50th season in franchise history

The 2009 season was the Buffalo Bills' 40th season in the National Football League (NFL) the 50th overall and the fourth and final under the head coach Dick Jauron.

The Bills brought in star receiver Terrell Owens in an attempt to revitalize the fanbase and improve the receiving corps for embattled quarterback Trent Edwards. However, they were unable to improve upon their third consecutive 7–9 regular-season record (2006, 2007 and 2008) and failed to make the playoffs for the 10th consecutive year, the longest-standing playoff drought in the NFL which did not end until the 2017 season.

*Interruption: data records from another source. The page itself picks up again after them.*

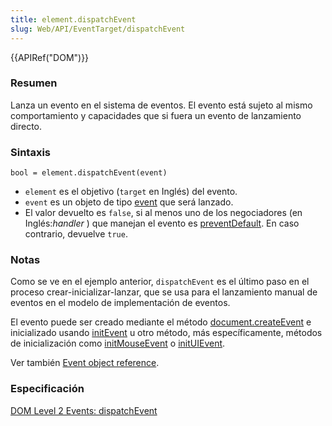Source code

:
 ```yaml
---
title: element.dispatchEvent
slug: Web/API/EventTarget/dispatchEvent
---
```


{{APIRef("DOM")}}

### Resumen

Lanza un evento en el sistema de eventos. El evento está sujeto al mismo comportamiento y capacidades que si fuera un evento de lanzamiento directo.

### Sintaxis

```
bool = element.dispatchEvent(event)
```

- `element` es el objetivo (`target` en Inglés) del evento.
- `event` es un objeto de tipo [event](/es/docs/Web/API/Event) que será lanzado.
- El valor devuelto es `false`, si al menos uno de los negociadores (en Inglés:_handler_ ) que manejan el evento es [preventDefault](/es/docs/Web/API/Event/preventDefault). En caso contrario, devuelve `true`.

### Notas

Como se ve en el ejemplo anterior, `dispatchEvent` es el último paso en el proceso crear-inicializar-lanzar, que se usa para el lanzamiento manual de eventos en el modelo de implementación de eventos.

El evento puede ser creado mediante el método [document.createEvent](/es/docs/DOM/document.createEvent) e inicializado usando [initEvent](/es/docs/Web/API/Event/initEvent) u otro método, más específicamente, métodos de inicialización como [initMouseEvent](/es/docs/Web/API/MouseEvent/initMouseEvent) o [initUIEvent](/es/docs/DOM/event.initUIEvent).

Ver también [Event object reference](/es/docs/Web/API/Event).

### Especificación

[DOM Level 2 Events: dispatchEvent](https://www.w3.org/TR/DOM-Level-2-Events/events.html#Events-EventTarget-dispatchEvent)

Jauron returned as head coach for a fourth season, the first Bills coach since Marv Levy to receive a contract extension beyond three years. He was fired on November 17 after a 3–6 start, and was replaced on an interim basis by defensive coordinator Perry Fewell, who was fired at the end of the season, but not before starting Ryan Fitzpatrick at quarterback for the rest of the season.

In addition, running back Fred Jackson emerged as an effective starter, eclipsing 1,000 rushing yards in the wake of Marshawn Lynch dealing with an early-season suspension and injuries.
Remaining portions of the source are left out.